“They say, ‘You’re a palliative care doctor and I got referred to you. What does this mean? Am I dying?’ ” Ying said. “I have to explain to them, ‘No. Your doctors referred you to me because they felt your quality of life, your symptom burden, was potentially poor and there’s something we can do about that — so you could live better.’ ”
The biggest misconception about palliative care is that it’s only for final-stage cancer patients, Ying told The Catholic Register.
Palliative care doesn’t necessarily kick in when a patient has just weeks or months to live. It’s any care which puts the question of a cure to one side and concentrates on easing pain, making patients more comfortable, helping them live a better quality of life.
After two years of working in palliative care Ying has come to Toronto’s St. Michael’s Hospital to apply palliative care to patients with chronic conditions other than cancer, diseases such as chronic obstructive pulmonary disease and liver disease. These are patients who aren’t necessarily facing death in the near term, but their lives can be restricted by their conditions.
Ying’s palliative care consultancy is an experimental program taking shape in the St. Michael’s department of family and community medicine. She’s looking for ways to measure the impact her consulting service has on both patients and family doctors, nurse practitioners, nurses and others who provide care.
“When I chose to be a physician it was born out of a desire to make people feel better.

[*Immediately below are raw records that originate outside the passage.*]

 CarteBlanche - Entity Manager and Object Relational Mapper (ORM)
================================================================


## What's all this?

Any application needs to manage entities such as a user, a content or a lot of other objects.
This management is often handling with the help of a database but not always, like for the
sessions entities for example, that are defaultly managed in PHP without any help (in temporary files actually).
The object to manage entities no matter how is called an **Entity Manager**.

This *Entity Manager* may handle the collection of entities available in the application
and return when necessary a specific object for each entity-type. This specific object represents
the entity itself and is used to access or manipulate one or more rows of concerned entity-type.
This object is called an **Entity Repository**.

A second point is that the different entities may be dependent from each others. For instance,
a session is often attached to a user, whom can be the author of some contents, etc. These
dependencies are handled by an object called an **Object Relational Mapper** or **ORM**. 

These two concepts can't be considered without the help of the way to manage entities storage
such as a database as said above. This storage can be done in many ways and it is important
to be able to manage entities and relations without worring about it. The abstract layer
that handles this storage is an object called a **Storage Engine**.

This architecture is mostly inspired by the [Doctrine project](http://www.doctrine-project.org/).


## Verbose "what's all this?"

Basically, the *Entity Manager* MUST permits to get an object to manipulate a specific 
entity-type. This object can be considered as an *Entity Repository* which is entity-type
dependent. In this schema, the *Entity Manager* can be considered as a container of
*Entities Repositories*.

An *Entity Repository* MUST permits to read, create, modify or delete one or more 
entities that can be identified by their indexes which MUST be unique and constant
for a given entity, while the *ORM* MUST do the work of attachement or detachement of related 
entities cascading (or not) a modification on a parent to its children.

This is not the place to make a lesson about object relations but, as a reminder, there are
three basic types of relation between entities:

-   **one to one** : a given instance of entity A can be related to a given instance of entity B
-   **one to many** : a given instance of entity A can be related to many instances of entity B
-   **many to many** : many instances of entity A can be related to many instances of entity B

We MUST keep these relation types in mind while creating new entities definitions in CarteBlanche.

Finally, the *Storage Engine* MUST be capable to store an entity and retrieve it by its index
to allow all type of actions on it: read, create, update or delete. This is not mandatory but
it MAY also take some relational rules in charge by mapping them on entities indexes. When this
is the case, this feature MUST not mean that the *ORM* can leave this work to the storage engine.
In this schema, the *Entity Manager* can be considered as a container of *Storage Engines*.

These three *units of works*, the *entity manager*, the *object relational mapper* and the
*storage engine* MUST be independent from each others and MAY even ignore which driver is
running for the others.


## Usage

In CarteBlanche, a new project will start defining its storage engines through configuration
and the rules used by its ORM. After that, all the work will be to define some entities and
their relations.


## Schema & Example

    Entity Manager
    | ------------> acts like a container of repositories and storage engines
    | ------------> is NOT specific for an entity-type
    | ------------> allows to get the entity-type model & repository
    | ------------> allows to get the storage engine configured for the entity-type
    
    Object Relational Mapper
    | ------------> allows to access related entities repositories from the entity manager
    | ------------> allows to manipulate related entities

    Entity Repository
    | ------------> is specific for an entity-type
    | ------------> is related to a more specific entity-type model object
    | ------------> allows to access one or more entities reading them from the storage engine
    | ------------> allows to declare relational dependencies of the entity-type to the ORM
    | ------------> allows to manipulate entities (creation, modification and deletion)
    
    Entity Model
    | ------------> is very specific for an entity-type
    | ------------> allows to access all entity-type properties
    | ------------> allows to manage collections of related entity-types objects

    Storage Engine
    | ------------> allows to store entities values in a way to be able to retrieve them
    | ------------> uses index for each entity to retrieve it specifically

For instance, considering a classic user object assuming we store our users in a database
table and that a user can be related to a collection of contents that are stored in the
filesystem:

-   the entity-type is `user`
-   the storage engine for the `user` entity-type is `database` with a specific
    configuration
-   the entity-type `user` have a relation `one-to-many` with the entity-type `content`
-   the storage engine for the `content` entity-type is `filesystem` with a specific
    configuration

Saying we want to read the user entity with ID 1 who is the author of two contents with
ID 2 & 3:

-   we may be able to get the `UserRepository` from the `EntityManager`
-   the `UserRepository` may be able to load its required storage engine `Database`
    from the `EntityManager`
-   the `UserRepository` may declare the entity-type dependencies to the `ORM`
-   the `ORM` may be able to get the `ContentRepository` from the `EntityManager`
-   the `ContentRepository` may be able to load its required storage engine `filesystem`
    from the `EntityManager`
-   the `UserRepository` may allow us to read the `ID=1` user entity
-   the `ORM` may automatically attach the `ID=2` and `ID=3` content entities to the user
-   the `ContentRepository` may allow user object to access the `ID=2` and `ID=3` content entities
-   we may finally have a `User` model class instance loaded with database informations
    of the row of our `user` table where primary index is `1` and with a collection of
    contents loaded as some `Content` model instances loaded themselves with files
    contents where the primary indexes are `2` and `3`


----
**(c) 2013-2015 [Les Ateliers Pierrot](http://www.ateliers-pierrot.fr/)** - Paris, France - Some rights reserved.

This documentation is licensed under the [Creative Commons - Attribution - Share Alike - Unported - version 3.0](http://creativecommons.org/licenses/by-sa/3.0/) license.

I found that the conventional way I was taught medicine really didn’t adequately teach me how to be very patient- centred. That’s what I found about palliative care. I found it’s very much about finding out more about the patient.”
The one thing people do get right about palliative care is that there isn’t enough of it to go around.
“If you speak to palliative care physicians, the general consensus is that you will never have enough palliative care physicians to see everyone who needs palliative care,” Ying said.
In 2011 the Parliamentary Committee on Palliative and Compassionate Care found that only 16 to 30 per cent of Canadians who need it actually receive palliative care.
The Royal College of Physicians and Surgeons of Canada and the College of Family Physicians of Canada upgraded palliative medicine into an accredited subspecialty in early December. It’s something that may attract more doctors into the field, said Ying, but the real solution is getting more family doctors involved.
If family doctors could get a little help from experts when they deal with patients who require palliative care they could do the job. Part of Ying’s role at St. Michael’s is doing just that.
“A family doctor can e-mail me or phone me and say, ‘Hey, I’ve got this situation,’ ” she said.
Opponents of legalizing euthanasia and assisted suicide often make the argument that universal access to palliative care is the better solution. The main opposition to legal assisted suicide in the United Kingdom is a coalition called Care Not Killing. The Canadian Society of Palliative Care Physicians has labelled Quebec’s Bill-52, which would reclassify assisted suicide as a form of end-of-life care, as “A bill that will cause confusion and suffering.”
“We are deeply concerned that this bill tries to introduce euthanasia in veiled terms by giving it a new name and incorporating it to the world of palliative care,” said Alberte Dery, president of the Palliative Care Network of Quebec.
Ying wants to stay away from the political and philosophical battles that surround her profession.
“That’s not really what I focus on here in this clinic,” she said.
She does frequently help patients who are not yet terminal to think about their desires for medical treatment at the end of life. She even helps some to put together advance-care directives.
“There’s this special attention paid to the end of life, but really I see it very much as a continuum,” she said. “Discussing advance-care planning is not any different than any other preventative measure we take as palliative care physicians or as family doctors or just doctors in general. We really advocate preventative care, and I think this is a part of that.”
Living with the uncertainty and stress of an unknown journey into the final days of life is hard on patients. But it’s just as hard on families.
“There are levels of post- traumatic stress among family members of (intensive-care unit) patients. So there’s a lot of emotional burden that comes along with that,” Ying said.
Arguing over what Mom would have wanted the doctors to do or not do doesn’t ease that stress at all. Advance-care directives are a preventative care measure for the whole family.
Ying talks to patients early on about “their philosophy of care.”
A patient’s approach to end- of-life medicine doesn’t stand alone. It’s something that goes with their whole approach to life, their experience of family, their understanding of themselves and all the ultimate questions about God, heaven, redemption and hope.
“(I’m) talking to family members about that so that when something does come up I can help them, guide them in their decision making and they will get a better sense of what their loved one wants,” Ying said. “So it’s good for the patient. It’s good for the well-being of families as well… The evidence shows that when we don’t have these discussions that patients do suffer. It comes back to that quality of life, which is what palliative care is all about.”
Ying doesn’t prod at her patients’ philosophy of life in a consulting room as though she were giving them a physical. She visits patients in their homes.
“If you look at the art hanging on the wall, I think you just get a better sense of who that person is,” she said. “And you’re better equipped to support them in their decision making.”